> **Task instructions**:
Pull each line with the string "URPP" from the entries.

> **Data provided**:
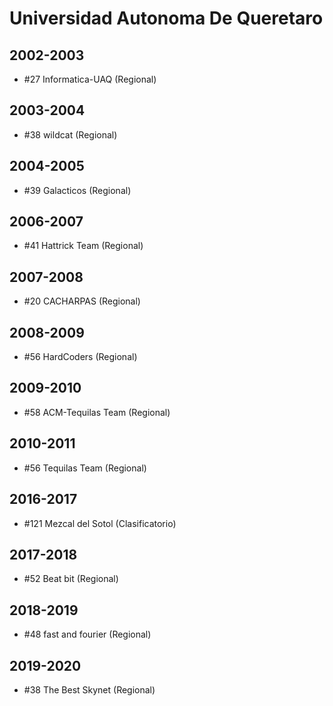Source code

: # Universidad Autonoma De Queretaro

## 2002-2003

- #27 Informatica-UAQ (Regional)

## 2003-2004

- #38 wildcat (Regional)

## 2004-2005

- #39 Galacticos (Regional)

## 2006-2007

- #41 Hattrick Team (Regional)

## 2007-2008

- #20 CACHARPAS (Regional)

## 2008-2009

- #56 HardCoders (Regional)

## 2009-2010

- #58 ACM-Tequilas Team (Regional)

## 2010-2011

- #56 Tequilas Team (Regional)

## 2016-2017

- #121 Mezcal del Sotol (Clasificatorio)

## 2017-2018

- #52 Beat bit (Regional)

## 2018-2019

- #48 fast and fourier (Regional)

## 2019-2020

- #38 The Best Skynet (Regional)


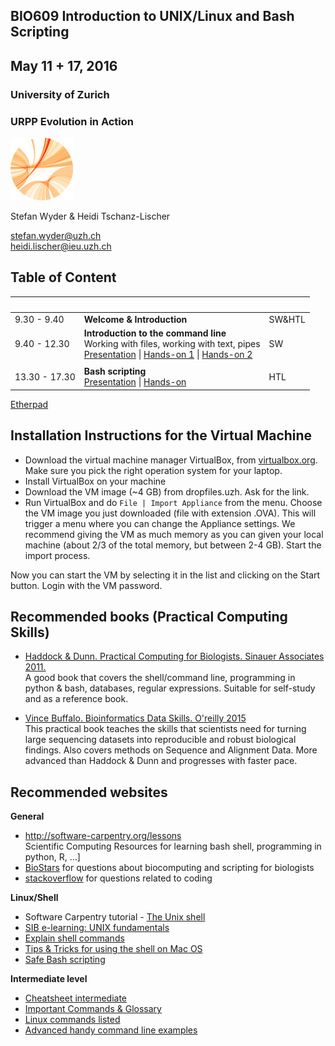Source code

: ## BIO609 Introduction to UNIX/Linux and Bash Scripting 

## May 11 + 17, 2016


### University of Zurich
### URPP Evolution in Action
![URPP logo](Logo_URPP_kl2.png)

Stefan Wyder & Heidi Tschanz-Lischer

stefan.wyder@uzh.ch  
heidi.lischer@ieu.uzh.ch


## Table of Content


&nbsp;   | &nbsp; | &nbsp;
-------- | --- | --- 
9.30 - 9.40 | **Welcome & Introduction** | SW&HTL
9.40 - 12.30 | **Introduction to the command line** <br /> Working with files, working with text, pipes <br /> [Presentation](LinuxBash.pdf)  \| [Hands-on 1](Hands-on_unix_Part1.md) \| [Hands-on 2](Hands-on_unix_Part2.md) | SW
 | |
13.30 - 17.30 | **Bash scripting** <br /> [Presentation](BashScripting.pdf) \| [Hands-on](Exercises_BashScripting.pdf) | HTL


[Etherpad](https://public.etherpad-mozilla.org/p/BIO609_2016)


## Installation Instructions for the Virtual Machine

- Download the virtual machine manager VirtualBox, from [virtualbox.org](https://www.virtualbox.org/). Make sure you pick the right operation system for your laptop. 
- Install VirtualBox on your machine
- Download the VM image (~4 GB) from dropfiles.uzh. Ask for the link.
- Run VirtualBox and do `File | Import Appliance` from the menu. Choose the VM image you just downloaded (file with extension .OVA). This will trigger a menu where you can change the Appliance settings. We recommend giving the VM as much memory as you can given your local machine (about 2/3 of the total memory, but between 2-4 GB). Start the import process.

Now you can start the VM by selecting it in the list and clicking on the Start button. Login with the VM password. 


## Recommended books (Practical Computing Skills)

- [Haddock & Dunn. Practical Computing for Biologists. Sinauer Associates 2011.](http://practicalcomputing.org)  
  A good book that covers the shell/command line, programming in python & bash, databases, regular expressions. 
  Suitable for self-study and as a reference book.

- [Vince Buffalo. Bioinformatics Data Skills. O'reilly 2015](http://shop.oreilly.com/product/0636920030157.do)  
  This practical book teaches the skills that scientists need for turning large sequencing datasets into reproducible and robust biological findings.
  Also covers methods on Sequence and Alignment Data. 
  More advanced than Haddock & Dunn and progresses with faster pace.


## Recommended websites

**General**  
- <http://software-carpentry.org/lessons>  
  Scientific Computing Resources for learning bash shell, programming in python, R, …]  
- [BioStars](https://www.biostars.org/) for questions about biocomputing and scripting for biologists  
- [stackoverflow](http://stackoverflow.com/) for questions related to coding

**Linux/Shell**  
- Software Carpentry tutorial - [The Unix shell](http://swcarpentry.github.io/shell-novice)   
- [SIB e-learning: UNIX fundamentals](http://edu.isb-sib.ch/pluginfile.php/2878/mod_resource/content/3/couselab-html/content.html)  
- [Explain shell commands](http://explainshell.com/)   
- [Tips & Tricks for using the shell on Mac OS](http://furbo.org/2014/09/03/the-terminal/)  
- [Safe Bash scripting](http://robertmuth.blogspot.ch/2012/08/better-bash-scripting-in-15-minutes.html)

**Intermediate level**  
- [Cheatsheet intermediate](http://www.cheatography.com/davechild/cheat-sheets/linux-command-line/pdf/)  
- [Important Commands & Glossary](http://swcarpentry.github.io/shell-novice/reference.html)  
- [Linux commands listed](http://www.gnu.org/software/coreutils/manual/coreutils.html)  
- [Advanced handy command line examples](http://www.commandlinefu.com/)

> **Task solution**:
### URPP Evolution in Action
![URPP logo](Logo_URPP_kl2.png)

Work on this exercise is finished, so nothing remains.